Knowing the association of Crohn’s disease with dysbiosis, the administration of probiotic strains to help stabilize the gut microbiome seems rational. It may also help redesign the gut habitat in a more advantageous way. This holds the reasonable potential to improve the disease condition. Thus, therapies to restructure microbial communities could be used for improved management of Crohn’s disease. However, more data can help establish the role of probiotic administration as a therapy. Also, the negligible clinical achievement with probiotics shows that single or multiple non-target probiotic strain administration may not be helpful. To sustain this treatment, the cocktail of targeted micro-organisms should be used.
One man's waste another man's treasure
Another strategy includes the use of postbiotics, the bioactive molecules produced by a microbial community, which maintain the health of the gastrointestinal tract.
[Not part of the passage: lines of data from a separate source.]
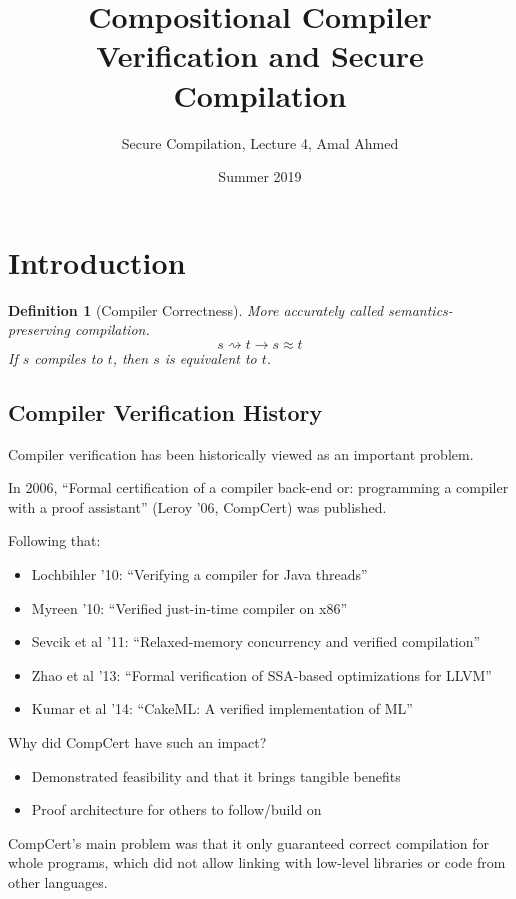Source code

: \documentclass[11pt]{article}
\title{Compositional Compiler Verification and Secure Compilation}
\author{Secure Compilation, Lecture 4, Amal Ahmed}
\date{Summer 2019}
\newcommand{\compile}{\rightsquigarrow}
\newcommand{\imp}{\ensuremath{\longrightarrow}}
\newtheorem{defn}{Definition}[section]
\begin{document}
\maketitle

\section{Introduction}

\begin{defn}[Compiler Correctness]
  More accurately called semantics-preserving compilation.
  \[s \compile t  \imp  s \approx t\]
  If $s$ compiles to $t$, then $s$ is equivalent to $t$.
\end{defn}

\subsection{Compiler Verification History}

Compiler verification has been historically viewed as an important problem.

In 2006, ``Formal certification of a compiler back-end or: programming
a compiler with a proof assistant'' (Leroy '06, CompCert) was
published.

Following that:
\begin{itemize}
\item Lochbihler '10:  ``Verifying a compiler for Java threads''
\item Myreen '10:  ``Verified just-in-time compiler on x86''
\item Sevcik et al '11:  ``Relaxed-memory concurrency and verified compilation''
\item Zhao et al '13:  ``Formal verification of SSA-based optimizations for LLVM''
\item Kumar et al '14:  ``CakeML:  A verified implementation of ML''
\end{itemize}

Why did CompCert have such an impact?
\begin{itemize}
\item Demonstrated feasibility and that it brings tangible benefits
\item Proof architecture for others to follow/build on
\end{itemize}

CompCert's main problem was that it only guaranteed correct
compilation for whole programs, which did not allow linking with
low-level libraries or code from other languages.
\end{document}
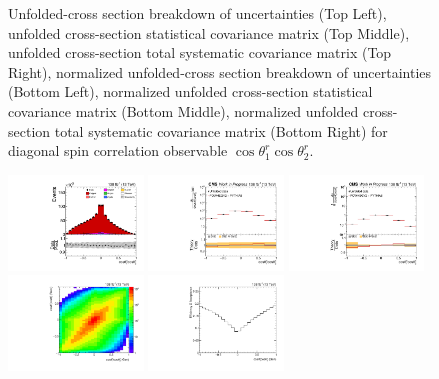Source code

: \begin{figure}[htb]
\begin{center}
\caption{Unfolded-cross section breakdown of uncertainties (Top Left), unfolded cross-section statistical covariance matrix (Top Middle), unfolded cross-section total systematic covariance matrix (Top Right), normalized unfolded-cross section breakdown of uncertainties (Bottom Left), normalized unfolded cross-section statistical covariance matrix (Bottom Middle), normalized unfolded cross-section total systematic covariance matrix (Bottom Right) for diagonal spin correlation observable $\cos\theta_{1}^{r}\cos\theta_{2}^{r}$.}
\label{fig:c_rr_uncertainties}
\end{center}
\end{figure}
\clearpage
\begin{figure}[htb]
\begin{center}
 \includegraphics[width=0.32\textwidth]{fig_fullRun2UL/controlplots/combined/Hyp_LLBarCnn.pdf}
 \includegraphics[width=0.32\textwidth]{fig_fullRun2UL/unfolding/combined/UnfoldedResults_c_nn.pdf}
 \includegraphics[width=0.32\textwidth]{fig_fullRun2UL/unfolding/combined/UnfoldedResultsNorm_c_nn.pdf} \\
 \includegraphics[width=0.32\textwidth]{fig_fullRun2UL/unfolding/combined/ResponseMatrix_c_nn.pdf}
 \includegraphics[width=0.32\textwidth]{fig_fullRun2UL/unfolding/combined/TotEff_c_nn.pdf}

\end{center}
\end{figure}
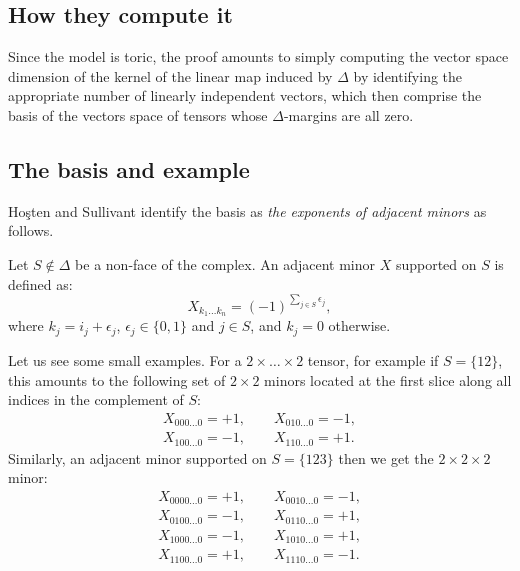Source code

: \documentclass[12pt]{extarticle}
\theoremstyle{definition}
\numberwithin{theorem}{section}
\begin{document}


\subsection*{How they compute it}
Since the model is toric, the proof amounts to simply computing the vector space dimension of the kernel of the linear map induced by $\Delta$ by identifying the appropriate number of linearly independent vectors, which then comprise the basis of the vectors space of tensors whose $\Delta$-margins are all zero.  

\subsection*{The basis and example} 
Ho\c{s}ten and Sullivant identify  the basis as \emph{the exponents of adjacent minors}  as follows. 

Let $S\not\in\Delta$ be a non-face of the complex. An adjacent minor $X$ supported on $S$ is defined as: 
\[
	X_{k_1\dots k_n} =(-1)^{\sum_{j\in S}\epsilon_j}, 
\]
where $k_j=i_j+\epsilon_j$, $\epsilon_j\in\{0,1\}$ and $j\in S$, and $k_j=0$ otherwise.


Let us see some small examples. 
For a $2\times\dots\times2$ tensor, for example if $S=\{12\}$, this amounts to the following set of  $2\times 2$ minors
 located at the  first slice along all indices in the complement of $S$: 
\begin{align*}
	X_{000\dots0} = +1, \qquad X_{010\dots0} =-1,\\ 
	X_{100\dots0} =-1, \qquad 	X_{110\dots0}  =+1.
\end{align*}
Similarly, an adjacent minor supported on $S=\{123\}$ then we get the $2\times2\times2$ minor: 
\begin{align*}
	X_{0000\dots0} = +1, \qquad X_{0010\dots0} =-1,\\ 
	X_{0100\dots0} = -1, \qquad X_{0110\dots0} =+1,\\ 
	X_{1000\dots0} = -1, \qquad X_{1010\dots0} =+1,\\ 	
	X_{1100\dots0} =+1, \qquad 	X_{1110\dots0}  =-1.
\end{align*}
\end{document}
With the latest cutting-edge technology, identification of vital metabolic pathways and bioactive postbiotics is possible. Administration of postbiotics to patients with Crohn’s disease may help re-establish the full functioning gut microbial community. Faecal microbiota transplantation (FMT) is another possible choice of therapy in Crohn’s disease and other diseases with altered microbial compositions.
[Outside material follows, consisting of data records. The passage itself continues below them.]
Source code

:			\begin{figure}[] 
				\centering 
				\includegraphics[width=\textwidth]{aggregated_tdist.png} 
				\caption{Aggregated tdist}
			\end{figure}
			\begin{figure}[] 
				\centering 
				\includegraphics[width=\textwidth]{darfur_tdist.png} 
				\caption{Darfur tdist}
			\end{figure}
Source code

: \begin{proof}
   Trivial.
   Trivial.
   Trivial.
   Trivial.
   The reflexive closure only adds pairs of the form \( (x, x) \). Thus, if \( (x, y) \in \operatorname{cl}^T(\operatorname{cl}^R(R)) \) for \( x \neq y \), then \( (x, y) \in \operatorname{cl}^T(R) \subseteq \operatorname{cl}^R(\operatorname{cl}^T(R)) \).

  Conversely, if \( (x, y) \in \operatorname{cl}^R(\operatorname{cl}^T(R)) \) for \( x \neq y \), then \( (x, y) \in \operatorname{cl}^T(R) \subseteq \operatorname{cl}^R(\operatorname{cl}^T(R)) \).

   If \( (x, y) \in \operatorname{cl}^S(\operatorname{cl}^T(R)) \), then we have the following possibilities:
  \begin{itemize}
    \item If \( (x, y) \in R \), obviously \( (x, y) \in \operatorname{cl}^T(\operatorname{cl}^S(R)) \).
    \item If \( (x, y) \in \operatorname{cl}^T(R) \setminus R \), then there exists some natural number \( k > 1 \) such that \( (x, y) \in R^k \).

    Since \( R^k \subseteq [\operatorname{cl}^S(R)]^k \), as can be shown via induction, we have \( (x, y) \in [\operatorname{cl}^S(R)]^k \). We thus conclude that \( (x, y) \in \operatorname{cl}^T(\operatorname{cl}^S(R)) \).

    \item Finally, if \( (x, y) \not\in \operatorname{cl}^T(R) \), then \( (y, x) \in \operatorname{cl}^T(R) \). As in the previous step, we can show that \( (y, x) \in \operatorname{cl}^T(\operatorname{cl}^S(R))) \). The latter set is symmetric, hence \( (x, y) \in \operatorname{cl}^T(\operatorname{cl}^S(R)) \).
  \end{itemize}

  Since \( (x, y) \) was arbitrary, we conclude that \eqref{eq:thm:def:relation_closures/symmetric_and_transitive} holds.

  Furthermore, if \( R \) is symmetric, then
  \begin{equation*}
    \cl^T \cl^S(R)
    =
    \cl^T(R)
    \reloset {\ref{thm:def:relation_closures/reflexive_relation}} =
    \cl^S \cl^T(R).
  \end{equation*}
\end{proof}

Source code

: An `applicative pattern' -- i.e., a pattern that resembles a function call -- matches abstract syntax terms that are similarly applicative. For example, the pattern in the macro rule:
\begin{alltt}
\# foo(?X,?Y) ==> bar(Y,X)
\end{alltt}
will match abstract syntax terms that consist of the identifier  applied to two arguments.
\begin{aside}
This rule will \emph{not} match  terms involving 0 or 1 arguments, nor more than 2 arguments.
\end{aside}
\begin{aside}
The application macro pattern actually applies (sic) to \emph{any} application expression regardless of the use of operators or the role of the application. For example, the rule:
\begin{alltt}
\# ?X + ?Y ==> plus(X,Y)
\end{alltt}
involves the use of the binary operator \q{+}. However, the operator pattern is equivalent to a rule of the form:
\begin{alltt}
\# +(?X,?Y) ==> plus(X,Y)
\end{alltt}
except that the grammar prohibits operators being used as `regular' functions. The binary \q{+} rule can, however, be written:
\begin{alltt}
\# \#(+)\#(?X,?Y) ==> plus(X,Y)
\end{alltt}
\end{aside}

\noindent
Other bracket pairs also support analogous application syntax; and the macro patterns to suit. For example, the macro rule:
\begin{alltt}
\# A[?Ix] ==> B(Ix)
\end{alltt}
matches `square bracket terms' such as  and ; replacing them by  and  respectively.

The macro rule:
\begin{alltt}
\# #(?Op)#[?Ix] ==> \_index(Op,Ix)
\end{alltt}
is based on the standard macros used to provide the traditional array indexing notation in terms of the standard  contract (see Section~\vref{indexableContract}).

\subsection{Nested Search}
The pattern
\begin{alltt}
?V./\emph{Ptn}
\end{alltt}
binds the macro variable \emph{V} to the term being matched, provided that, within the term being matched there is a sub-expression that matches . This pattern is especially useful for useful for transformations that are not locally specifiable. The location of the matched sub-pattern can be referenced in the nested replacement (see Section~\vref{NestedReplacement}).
Crohn’s disease has complicated pathogenesis involving host genetics and dysregulation of the host-microbiome crosstalk. The aim of FMT in Crohn’s disease is to cure dysbiosis and re-establish healthy communication between the host immune system and the microbiota. However, due to the complication of the underlying genetic predisposition of the host, success remains limited in this case. However, the long-term consequence of FMT as a strategy to treat Crohn’s disease is still not clear. In few years down the lane, as a better approach, FMT will inevitably be replaced with a well-defined blend of micro-organisms.
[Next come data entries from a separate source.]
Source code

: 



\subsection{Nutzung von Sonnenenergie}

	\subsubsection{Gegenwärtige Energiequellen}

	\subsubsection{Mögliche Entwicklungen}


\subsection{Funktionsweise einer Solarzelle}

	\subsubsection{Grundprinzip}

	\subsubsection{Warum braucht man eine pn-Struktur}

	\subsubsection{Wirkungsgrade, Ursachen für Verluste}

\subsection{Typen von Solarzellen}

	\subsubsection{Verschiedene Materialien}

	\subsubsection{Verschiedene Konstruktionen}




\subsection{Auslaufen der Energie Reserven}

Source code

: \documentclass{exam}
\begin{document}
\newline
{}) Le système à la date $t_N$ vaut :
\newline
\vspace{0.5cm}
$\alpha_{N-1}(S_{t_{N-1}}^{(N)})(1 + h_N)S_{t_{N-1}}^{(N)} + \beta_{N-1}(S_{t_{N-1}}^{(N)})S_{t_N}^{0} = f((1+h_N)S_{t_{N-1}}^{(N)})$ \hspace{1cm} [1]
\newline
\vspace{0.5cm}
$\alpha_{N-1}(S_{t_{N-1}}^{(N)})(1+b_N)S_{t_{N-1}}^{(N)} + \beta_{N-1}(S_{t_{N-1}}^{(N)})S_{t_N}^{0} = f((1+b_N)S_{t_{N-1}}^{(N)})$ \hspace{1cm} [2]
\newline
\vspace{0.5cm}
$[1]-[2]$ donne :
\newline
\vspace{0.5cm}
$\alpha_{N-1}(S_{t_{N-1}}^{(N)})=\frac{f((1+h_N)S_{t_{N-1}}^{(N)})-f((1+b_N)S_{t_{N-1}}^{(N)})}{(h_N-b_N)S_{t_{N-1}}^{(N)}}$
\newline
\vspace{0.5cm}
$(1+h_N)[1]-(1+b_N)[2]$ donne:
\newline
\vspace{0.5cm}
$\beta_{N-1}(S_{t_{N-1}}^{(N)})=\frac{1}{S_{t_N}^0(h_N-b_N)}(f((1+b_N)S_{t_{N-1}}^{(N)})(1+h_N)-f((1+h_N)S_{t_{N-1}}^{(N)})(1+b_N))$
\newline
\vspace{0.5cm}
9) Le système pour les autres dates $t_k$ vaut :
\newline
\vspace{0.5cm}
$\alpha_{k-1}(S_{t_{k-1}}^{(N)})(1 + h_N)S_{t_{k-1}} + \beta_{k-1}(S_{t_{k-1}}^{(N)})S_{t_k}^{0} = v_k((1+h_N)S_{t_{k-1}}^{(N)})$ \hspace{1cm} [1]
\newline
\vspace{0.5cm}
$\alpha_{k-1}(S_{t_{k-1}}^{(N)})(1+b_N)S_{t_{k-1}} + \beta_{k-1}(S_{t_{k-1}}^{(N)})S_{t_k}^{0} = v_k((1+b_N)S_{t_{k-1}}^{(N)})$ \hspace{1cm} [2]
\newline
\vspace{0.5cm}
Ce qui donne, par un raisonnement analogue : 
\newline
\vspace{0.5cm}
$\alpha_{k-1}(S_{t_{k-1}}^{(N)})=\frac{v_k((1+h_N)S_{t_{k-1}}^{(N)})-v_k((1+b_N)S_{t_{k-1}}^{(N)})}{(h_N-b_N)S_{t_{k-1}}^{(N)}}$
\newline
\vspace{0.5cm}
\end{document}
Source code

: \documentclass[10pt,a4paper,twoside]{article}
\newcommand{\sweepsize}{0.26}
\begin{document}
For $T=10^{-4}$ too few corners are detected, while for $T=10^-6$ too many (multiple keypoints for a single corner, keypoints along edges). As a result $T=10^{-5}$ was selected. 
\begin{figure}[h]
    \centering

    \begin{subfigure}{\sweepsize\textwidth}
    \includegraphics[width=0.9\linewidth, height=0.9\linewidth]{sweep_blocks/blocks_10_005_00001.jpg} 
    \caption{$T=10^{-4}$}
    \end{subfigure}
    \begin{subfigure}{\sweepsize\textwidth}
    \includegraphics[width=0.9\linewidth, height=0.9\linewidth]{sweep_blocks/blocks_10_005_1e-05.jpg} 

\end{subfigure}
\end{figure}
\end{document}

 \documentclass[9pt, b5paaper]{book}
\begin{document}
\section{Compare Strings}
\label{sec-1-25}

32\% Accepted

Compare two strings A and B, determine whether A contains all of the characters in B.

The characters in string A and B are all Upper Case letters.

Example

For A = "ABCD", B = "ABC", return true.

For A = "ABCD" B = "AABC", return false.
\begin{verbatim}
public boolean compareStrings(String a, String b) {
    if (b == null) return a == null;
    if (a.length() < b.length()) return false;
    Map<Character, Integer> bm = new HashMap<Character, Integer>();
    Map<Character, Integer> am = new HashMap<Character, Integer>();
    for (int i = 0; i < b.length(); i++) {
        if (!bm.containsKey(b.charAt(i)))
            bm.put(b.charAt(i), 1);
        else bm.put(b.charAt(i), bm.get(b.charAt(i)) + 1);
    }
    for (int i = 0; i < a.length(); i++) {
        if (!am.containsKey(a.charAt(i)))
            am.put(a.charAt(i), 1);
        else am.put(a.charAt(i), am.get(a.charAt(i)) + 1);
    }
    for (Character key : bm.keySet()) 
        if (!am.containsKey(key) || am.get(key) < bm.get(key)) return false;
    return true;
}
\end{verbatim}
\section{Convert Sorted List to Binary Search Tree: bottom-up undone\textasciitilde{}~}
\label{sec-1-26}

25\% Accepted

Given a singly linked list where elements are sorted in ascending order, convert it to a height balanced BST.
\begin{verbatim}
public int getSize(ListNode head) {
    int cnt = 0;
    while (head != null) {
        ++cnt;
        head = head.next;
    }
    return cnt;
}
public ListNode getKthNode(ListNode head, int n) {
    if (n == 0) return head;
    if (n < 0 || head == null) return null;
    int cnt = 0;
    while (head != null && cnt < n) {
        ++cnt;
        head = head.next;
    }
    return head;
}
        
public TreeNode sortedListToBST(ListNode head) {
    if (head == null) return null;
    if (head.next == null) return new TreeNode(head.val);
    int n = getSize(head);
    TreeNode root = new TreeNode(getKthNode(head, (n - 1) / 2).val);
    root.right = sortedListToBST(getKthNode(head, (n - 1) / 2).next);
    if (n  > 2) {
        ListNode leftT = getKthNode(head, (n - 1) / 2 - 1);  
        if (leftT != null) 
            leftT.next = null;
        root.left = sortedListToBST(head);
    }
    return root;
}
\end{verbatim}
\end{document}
Gut microbiome testing: A personal plan to eliminate Chron's disease
The perturbation or the disturbance of gut flora in Crohn’s disease presents complexity and the mechanisms not yet fully understood. Moreover, it has not been possible to dissect out the dysbiotic changes that, as a consequence, may lead to mucosal inflammation. Severe and chronic inflammation of Crohn’s disease alters intestinal flora. This modification, in turn, leads to atypical host-microbiome interactions, ultimately exacerbating the primary disease. Possibly, through regulation of inflammation or control over the host-microbiome interaction may help disrupt the vicious circle of inflammation and dysbiosis.
As Crohn’s disease and gut microbiome are entangled, so, to get resolved, it is a prerequisite to taking a ‘Gut Microbiome Test.’ With the help of the latest ‘DNA sequencing technology,’ the exclusive array of micro-organisms in patient stool samples are identified. Then the diet/ therapeutic plan is processed based on the unique microbial population harbouring in the gut. The complete cure of Crohn's disease is so far, not known. But there is hope. Like all chronic illnesses, the only way is to reduce the signs and symptoms significantly. Even long-term remission may be attained through the help of one single therapy or multiple therapies simultaneously or separately. With proper treatment, many people with Crohn's disease can function well and lead an active life.